The fact that I had paid, made me more diligent in bidding and tailoring my bids, which could have accounted for the positive results. Nonetheless, I did find that, as a member, I was allowed to bid first, so my bids were noticed more often than when I bid as a free member. This is the true value of the paid membership. I believe that a job poster will not read more than 10-20 bids, so by the time you bid as a free member, they will potentially have already selected their provider.

Another interesting aspect of the membership was having access to the Blue Board, which is a board where translators rate job posters. I could check whether a poster paid on time, was serious and ethical, etc. This obviously made me feel a lot more confident when accepting jobs.

Bottom line is that you should definitely pay for membership, at least with ProZ, right?

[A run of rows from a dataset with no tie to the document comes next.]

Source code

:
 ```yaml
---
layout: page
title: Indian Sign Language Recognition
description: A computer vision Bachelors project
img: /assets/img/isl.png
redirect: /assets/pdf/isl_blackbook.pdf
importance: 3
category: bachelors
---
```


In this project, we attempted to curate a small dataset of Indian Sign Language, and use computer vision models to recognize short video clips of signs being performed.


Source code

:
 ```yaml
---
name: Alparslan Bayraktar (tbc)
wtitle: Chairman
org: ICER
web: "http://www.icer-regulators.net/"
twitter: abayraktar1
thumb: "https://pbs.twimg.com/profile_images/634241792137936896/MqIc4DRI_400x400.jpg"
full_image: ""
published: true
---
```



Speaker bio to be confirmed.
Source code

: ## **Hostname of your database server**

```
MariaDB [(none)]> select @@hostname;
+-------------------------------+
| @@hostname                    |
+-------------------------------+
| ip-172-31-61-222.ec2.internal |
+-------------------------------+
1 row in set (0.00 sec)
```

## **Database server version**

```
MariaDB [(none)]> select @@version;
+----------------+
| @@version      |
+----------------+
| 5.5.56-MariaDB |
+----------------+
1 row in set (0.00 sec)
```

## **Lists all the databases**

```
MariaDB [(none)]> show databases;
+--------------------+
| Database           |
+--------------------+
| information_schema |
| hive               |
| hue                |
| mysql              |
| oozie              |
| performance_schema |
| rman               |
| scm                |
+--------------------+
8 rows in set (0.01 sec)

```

Well, I have not renewed my membership this year.

Despite the “success”, the jobs posted there usually offered lower rates than I expect to earn. The “clients” on the ProZ website are not my target market, because I target a more specialist type of agency and end client, who usually have longer selection processes and testing, so they will rarely post a job on a job board. My clients usually pre-emptively recruit and create lists of approved suppliers so that they can easily outsource jobs to trusted partners.

Hence, I found that the time I spent tailoring bids and looking for suitable projects was better spent sending my CV and marketing information to potential clients in my target segment. I spent the last six months of my membership with ProZ sending CVs and marketing information, and taking tests. The result was that I got fewer responses and fewer replies, but the companies that became my clients in that period paid me at least three times more than my Proz clients did. In other words, in the second half of my membership year, I was able to earn a lot more, doing what I specialize in.

The lesson I learned is that both of these approaches are valid ways of finding clients and winning jobs. However, your choice of one or the other depends on your strategy. In fact, you do not even have to choose, you could do both and maximize your earnings by choosing the highest paying jobs by order of request. I find that doing both takes more than my allotted marketing time and I need to translate as well, so it is not feasible in my business, but it all depends on your demand.

A paid membership is certainly something to consider when you are going through a low demand period or building your business. When you reach a more stable level, you can then make a choice about whether this is helping you get to your target market or consuming more time than it is worth.

My main take away from this experience was that we should be open to trying new approaches and assessing them pragmatically. Sometimes, a return on investment does not make an approach attractive in the long term. As translators, we need to think as business owners and make these decisions. However, we will only be able to focus on the best approach for us, once we have tried a few different strategies and tailored our choices to our business.

Now over to you, have you had any experience with paid memberships in other job boards? How did it go?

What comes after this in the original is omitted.